Why are you fixated on the meaning of ahistorical? I have already explained, metaphysically this is just an illusion: if you want, we can go as far back as the Crystal Palace and the first uses of reinforced concrete to find its antecedents, but none of these have any bearing on the philosophical underpinnings of modernism which were laid out in the 1920s and 1930s by members of the International School and which came to fruition in the postwar building boom of the 50s and 60s. Of your list, only Gropius has anything to do with what I have been discussing. The American experience of modernism may be defined by the Chicago school (I don't know), but to conflate that term with with the work of van der Rohe, Gropius, and Le Corbusier is just an abuse of language. It is disingenuous to lump constructions like Pruitt-Igoe and the Bradbury building together.
Originally Posted by StephenHero
It's actually not impractical. It's extremely practical.
I take it you have never been to Montparnasse, then. It the worst-designed city space in all of Paris, imo, and the building itself is an affront to the senses in its environmental context. To add insult to injury, half of its units are empty.
It's important to note that the two single greatest contributors to the excess of bastardized brutalist/modernist architecture of the post-war period in Europe have been 1) rising labor costs related to worker demands and 2) rising energy costs. Concrete and glass are the two cheapest materials in light of those developments because of the short time needed to construct them, so any political policy that perpetuates union labor clout or energy conservation via taxation/penalties/regulation will inevitably result in that quality of architecture except in cases of extraordinary funding or design skill.
No, the two single greatest contributions were demographic growth (both rapid urbanization and rising birthrate) and the destruction wrought by the war. However, these alone cannot explain the distinctive ugliness of urban architecture in the postwar years. 'New Brutalism' (as Rayner Banham called it) was inspired by the hyper-aggressive modernism of the age and led to nightmares like the Alton estate in Roehampton, Torre Velasco in Milan, and the Tour Montparnasse.
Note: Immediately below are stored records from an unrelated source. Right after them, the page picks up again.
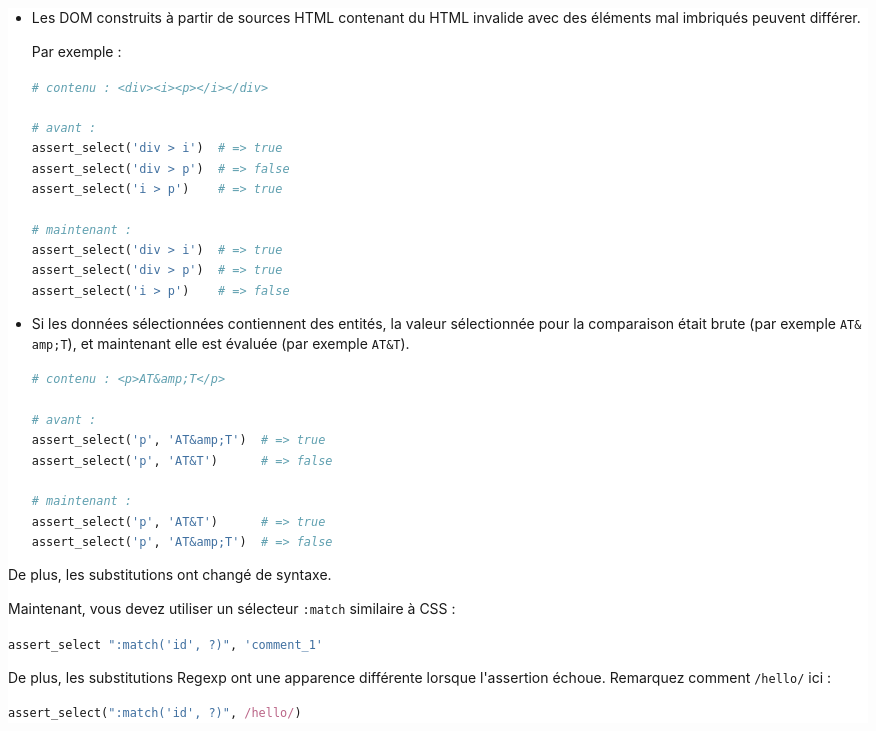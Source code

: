 *   Les DOM construits à partir de sources HTML contenant du HTML invalide avec des éléments mal imbriqués peuvent différer.

    Par exemple :

    ```ruby
    # contenu : <div><i><p></i></div>

    # avant :
    assert_select('div > i')  # => true
    assert_select('div > p')  # => false
    assert_select('i > p')    # => true

    # maintenant :
    assert_select('div > i')  # => true
    assert_select('div > p')  # => true
    assert_select('i > p')    # => false
    ```

*   Si les données sélectionnées contiennent des entités, la valeur sélectionnée pour la comparaison était brute (par exemple `AT&amp;T`), et maintenant elle est évaluée (par exemple `AT&T`).

    ```ruby
    # contenu : <p>AT&amp;T</p>

    # avant :
    assert_select('p', 'AT&amp;T')  # => true
    assert_select('p', 'AT&T')      # => false

    # maintenant :
    assert_select('p', 'AT&T')      # => true
    assert_select('p', 'AT&amp;T')  # => false
    ```

De plus, les substitutions ont changé de syntaxe.

Maintenant, vous devez utiliser un sélecteur `:match` similaire à CSS :

```ruby
assert_select ":match('id', ?)", 'comment_1'
```

De plus, les substitutions Regexp ont une apparence différente lorsque l'assertion échoue. Remarquez comment `/hello/` ici :

```ruby
assert_select(":match('id', ?)", /hello/)
```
When, in March 1959, the Council of Buildings of France approved the design for the future Tour Montparnasse, their report concluded: "Paris cannot afford to lose herself in her past. In the years to come, Paris must undergo imposing metamorphoses." Steel and glass construction has existed since the 1840s and has created buildings of immense beauty, in particular many European train stations (and American, such as Penn Station). Reinforced concrete was likewise invented in the 1840s and used to great aesthetic profit in constructions like the Royal Liver building in 1911. That was a poor excuse to make a half-baked free market argument.
Postmodern architecture is a movement that uses classical architectural elements to allude to the culture behind them as a means to reinterpret their semiotic value. For example, Roman columns allude to the cultural values of democracy and justice, and so their present day use is a means to continue that tradition of language and meaning within architecture in a way that embraces the purely functional requirements of useful modernist forms (like high rise office buildings).
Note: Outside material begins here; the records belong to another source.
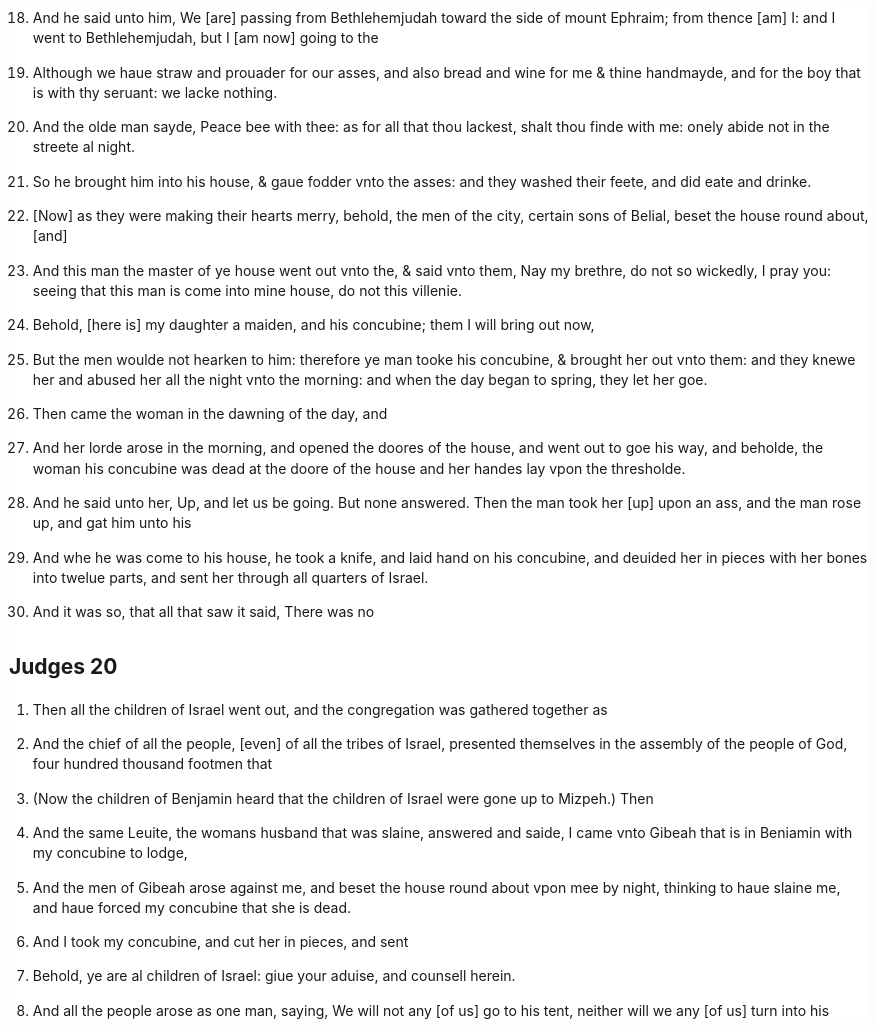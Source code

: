 18. And he said unto him, We [are] passing from Bethlehemjudah toward the side of mount Ephraim; from thence [am] I: and I went to Bethlehemjudah, but I [am now] going to the 

19. Although we haue straw and prouader for our asses, and also bread and wine for me & thine handmayde, and for the boy that is with thy seruant: we lacke nothing.

20. And the olde man sayde, Peace bee with thee: as for all that thou lackest, shalt thou finde with me: onely abide not in the streete al night.

21. So he brought him into his house, & gaue fodder vnto the asses: and they washed their feete, and did eate and drinke.

22. [Now] as they were making their hearts merry, behold, the men of the city, certain sons of Belial, beset the house round about, [and] 

23. And this man the master of ye house went out vnto the, & said vnto them, Nay my brethre, do not so wickedly, I pray you: seeing that this man is come into mine house, do not this villenie.

24. Behold, [here is] my daughter a maiden, and his concubine; them I will bring out now, 

25. But the men woulde not hearken to him: therefore ye man tooke his concubine, & brought her out vnto them: and they knewe her and abused her all the night vnto the morning: and when the day began to spring, they let her goe.

26. Then came the woman in the dawning of the day, and 

27. And her lorde arose in the morning, and opened the doores of the house, and went out to goe his way, and beholde, the woman his concubine was dead at the doore of the house and her handes lay vpon the thresholde.

28. And he said unto her, Up, and let us be going. But none answered. Then the man took her [up] upon an ass, and the man rose up, and gat him unto his 

29. And whe he was come to his house, he took a knife, and laid hand on his concubine, and deuided her in pieces with her bones into twelue parts, and sent her through all quarters of Israel.

30. And it was so, that all that saw it said, There was no 

## Judges 20

1. Then all the children of Israel went out, and the congregation was gathered together as 

2. And the chief of all the people, [even] of all the tribes of Israel, presented themselves in the assembly of the people of God, four hundred thousand footmen that 

3. (Now the children of Benjamin heard that the children of Israel were gone up to Mizpeh.) Then 

4. And the same Leuite, the womans husband that was slaine, answered and saide, I came vnto Gibeah that is in Beniamin with my concubine to lodge,

5. And the men of Gibeah arose against me, and beset the house round about vpon mee by night, thinking to haue slaine me, and haue forced my concubine that she is dead.

6. And I took my concubine, and cut her in pieces, and sent 

7. Behold, ye are al children of Israel: giue your aduise, and counsell herein.

8. And all the people arose as one man, saying, We will not any [of us] go to his tent, neither will we any [of us] turn into his 
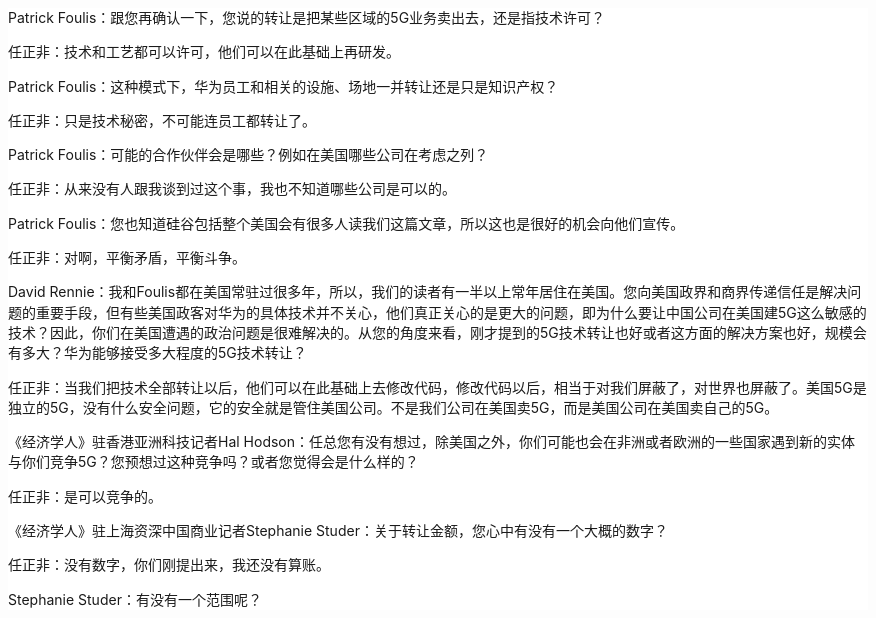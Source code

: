 


Patrick Foulis：跟您再确认一下，您说的转让是把某些区域的5G业务卖出去，还是指技术许可？




任正非：技术和工艺都可以许可，他们可以在此基础上再研发。




Patrick Foulis：这种模式下，华为员工和相关的设施、场地一并转让还是只是知识产权？




任正非：只是技术秘密，不可能连员工都转让了。




Patrick Foulis：可能的合作伙伴会是哪些？例如在美国哪些公司在考虑之列？




任正非：从来没有人跟我谈到过这个事，我也不知道哪些公司是可以的。




Patrick Foulis：您也知道硅谷包括整个美国会有很多人读我们这篇文章，所以这也是很好的机会向他们宣传。




任正非：对啊，平衡矛盾，平衡斗争。




David Rennie：我和Foulis都在美国常驻过很多年，所以，我们的读者有一半以上常年居住在美国。您向美国政界和商界传递信任是解决问题的重要手段，但有些美国政客对华为的具体技术并不关心，他们真正关心的是更大的问题，即为什么要让中国公司在美国建5G这么敏感的技术？因此，你们在美国遭遇的政治问题是很难解决的。从您的角度来看，刚才提到的5G技术转让也好或者这方面的解决方案也好，规模会有多大？华为能够接受多大程度的5G技术转让？




任正非：当我们把技术全部转让以后，他们可以在此基础上去修改代码，修改代码以后，相当于对我们屏蔽了，对世界也屏蔽了。美国5G是独立的5G，没有什么安全问题，它的安全就是管住美国公司。不是我们公司在美国卖5G，而是美国公司在美国卖自己的5G。




《经济学人》驻香港亚洲科技记者Hal Hodson：任总您有没有想过，除美国之外，你们可能也会在非洲或者欧洲的一些国家遇到新的实体与你们竞争5G？您预想过这种竞争吗？或者您觉得会是什么样的？




任正非：是可以竞争的。




《经济学人》驻上海资深中国商业记者Stephanie Studer：关于转让金额，您心中有没有一个大概的数字？




任正非：没有数字，你们刚提出来，我还没有算账。




Stephanie Studer：有没有一个范围呢？
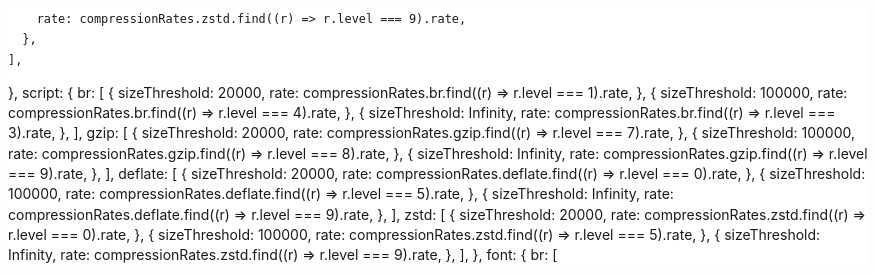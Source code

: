         rate: compressionRates.zstd.find((r) => r.level === 9).rate,
      },
    ],
  },
  script: {
    br: [
      {
        sizeThreshold: 20000,
        rate: compressionRates.br.find((r) => r.level === 1).rate,
      },
      {
        sizeThreshold: 100000,
        rate: compressionRates.br.find((r) => r.level === 4).rate,
      },
      {
        sizeThreshold: Infinity,
        rate: compressionRates.br.find((r) => r.level === 3).rate,
      },
    ],
    gzip: [
      {
        sizeThreshold: 20000,
        rate: compressionRates.gzip.find((r) => r.level === 7).rate,
      },
      {
        sizeThreshold: 100000,
        rate: compressionRates.gzip.find((r) => r.level === 8).rate,
      },
      {
        sizeThreshold: Infinity,
        rate: compressionRates.gzip.find((r) => r.level === 9).rate,
      },
    ],
    deflate: [
      {
        sizeThreshold: 20000,
        rate: compressionRates.deflate.find((r) => r.level === 0).rate,
      },
      {
        sizeThreshold: 100000,
        rate: compressionRates.deflate.find((r) => r.level === 5).rate,
      },
      {
        sizeThreshold: Infinity,
        rate: compressionRates.deflate.find((r) => r.level === 9).rate,
      },
    ],
    zstd: [
      {
        sizeThreshold: 20000,
        rate: compressionRates.zstd.find((r) => r.level === 0).rate,
      },
      {
        sizeThreshold: 100000,
        rate: compressionRates.zstd.find((r) => r.level === 5).rate,
      },
      {
        sizeThreshold: Infinity,
        rate: compressionRates.zstd.find((r) => r.level === 9).rate,
      },
    ],
  },
  font: {
    br: [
You are going to have to unpack this sentence for me because I don't know what it means, particularly the part about high rise office buildings.
Gehry is a deconstructivist. That movement is concerned with eliminating the semiotics of architecture and exploding existing typologies of buildings, which are accepted formal standards that lead to conventional architecture. This is done for the sake of improving the spatial experience and eliminating the restrictions of tradition that hamper the development of modern society's new living patterns.
I see. Your explanation was good, though considering that the Stata Center doesn't even fulfill the basic need of keeping water out or letting in natural light via the interior courtyards, I would say that rather than creating spaces adapted to new living patterns at least some of these attempts fail to even meet the fundamental requirements of the architect's profession.